Well it's hard too believe for sure but the Fed's for the first time ever seem to be letting the market go where it wants to go and isn't going to interfere with it. They plan to do 3 more rate hikes in 2019 and aren't planning on any new QE programs. Therefore it's looking more and more likely that we'll see more selling the market in the coming days with a crash still planned for the near future. We could see a bounce today back up to 257.56 on the SPY as there's an afterhours "possible" FP there. If it's a real FP and we do hit it, I'd short the farm on it as I really think this is going to drop like 1987 soon and it could happen this coming Monday.

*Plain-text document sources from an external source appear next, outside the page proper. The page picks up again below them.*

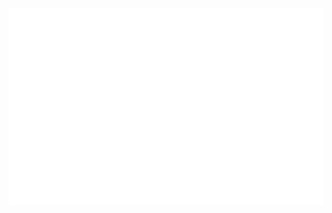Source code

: <!-- Trungquandev -->
<a href="#" target="_blank">
  <img src="svg/nvquan2kvn.svg" width="1200" alt="nvquan2kvn" />
</a>

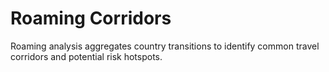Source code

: # Roaming Corridors

Roaming analysis aggregates country transitions to identify common travel
corridors and potential risk hotspots.
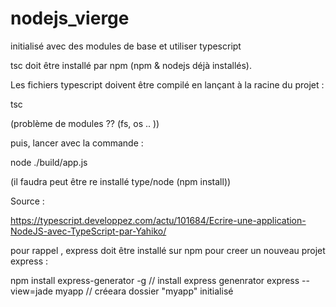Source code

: # nodejs_vierge
initialisé avec des modules de base et utiliser typescript



tsc doit être installé par npm (npm & nodejs déjà installés).

Les fichiers typescript doivent être compilé en lançant à la racine du projet :

tsc

(problème de modules ?? (fs, os .. ))

puis, lancer avec la commande : 

node ./build/app.js

(il faudra peut être re installé type/node (npm install))



Source : 


https://typescript.developpez.com/actu/101684/Ecrire-une-application-NodeJS-avec-TypeScript-par-Yahiko/


pour rappel , express doit être installé sur npm pour creer un nouveau projet express : 

npm install express-generator -g     // install express genenrator
express --view=jade myapp            // créeara dossier "myapp" initialisé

We'd need to see today close down lower then yesterday I believe to be on track for another Black Monday. It appears we are in some wave 3 of 3 of 3 of C down and any bounce up will just be some wave 2 of some degree I think. If it plays out like 1987 then Friday will be super ugly and Monday will be the crash day. Catching a crash is very, very hard as the timing of is nearly impossible. Most traders get shaken out of their shorts with squeezes right before the biggest wave down happens.
Fortunately this "possible" FP will just give me another great entry to short at... if it happens today? The bulls had better NOT hit that FP early in the day as it's a "Bull Trap" for them I'm afraid. And they had better not drop below the low from yesterday or risk some serious pain to the downside. The only hope I see for the bulls is to go up some early, then back down midday and back up late into the day (an ABC up pattern) to close at that "possible" FP level as then they might stand a chance at getting some kind of bear squeeze started on Friday.
The A wave up then B down is to lure in some bears to shorting again... then the C up is the squeeze on those bears. A straight up "one wave" move early in the day (to that FP) will not trap many bears and just exhaust the bulls... not a good move at all by them. I'll be shorting hard if that happens. Best of luck to everyone.